The water-soluble extract of chicory influences serum and liver lipid concentrations, cecal short-chain fatty acid concentrations and fecal lipid excretion in rats.

Sprague-Dawley rats (n = 32) were fed diets without fiber (control) or containing 1 or 5% chicory extract or 5% inulin for 4 wk; 0.2% cholesterol was added to all diets. Rats fed chicory extract and inulin diets had significantly higher serum high density lipoprotein (HDL) cholesterol and generally lower low density lipoprotein (LDL) cholesterol concentrations, thus significantly greater ratios of HDL/LDL cholesterol compared with the controls (P < 0.05).
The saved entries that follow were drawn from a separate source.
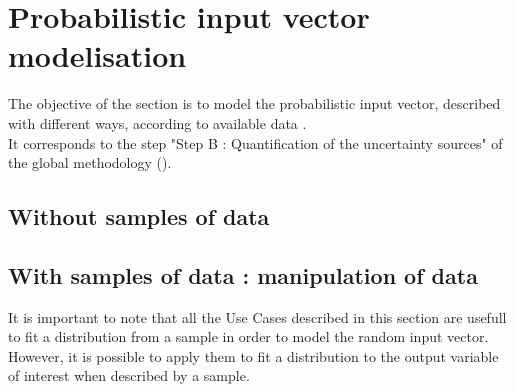 \newpage \section{Probabilistic input vector modelisation}


The objective of the section is to model the probabilistic input vector, described with different ways, according to available data .\\
It corresponds to the step "Step B : Quantification of the uncertainty sources" of the global methodology
().




\newpage \subsection{Without samples of data}



\newpage 
\newpage 
\newpage 
\newpage 
\newpage 
\newpage 
\newpage 
\newpage 

\newpage \subsection{With samples of data : manipulation of data}



It is important to note that all the Use Cases described in this section are usefull to fit a distribution from a sample in order to model the random input vector.  However, it is possible to apply them to fit a distribution to the output variable of interest when described by a sample.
The serum apolipoprotein B/apolipoprotein A-1 ratio was significantly lower in rats fed diets containing chicory extract or inulin than that in rats fed fiber-free diets, due to significant reductions in apolipoprotein B concentration (P < 0.05). Greater liver lipid and triglyceride concentrations were observed in rats fed chicory extract or inulin diets compared with the controls (P < 0.05). However, liver phospholipid and cholesterol concentrations were not significantly different among groups (P > 0.05). Addition of 5% inulin to the diet resulted in greater cecal weight, whereas both 5% chicory extract and 5% inulin resulted in greater cecal propionic acid concentration compared with the controls (P < 0.05). Rats fed chicory extract and inulin had significantly greater fecal lipid, cholesterol and bile acid excretions than those fed fiber-free diets (P < 0.05). The results of this study suggest that the improved lipid metabolism observed in rats fed chicory extract (mainly inulin component) may be caused by an alteration in the absorption and/or synthesis of cholesterol, which might result from the changes in cecal fermentation, and by an increase in the fecal excretion of lipid, cholesterol and bile acid.[1]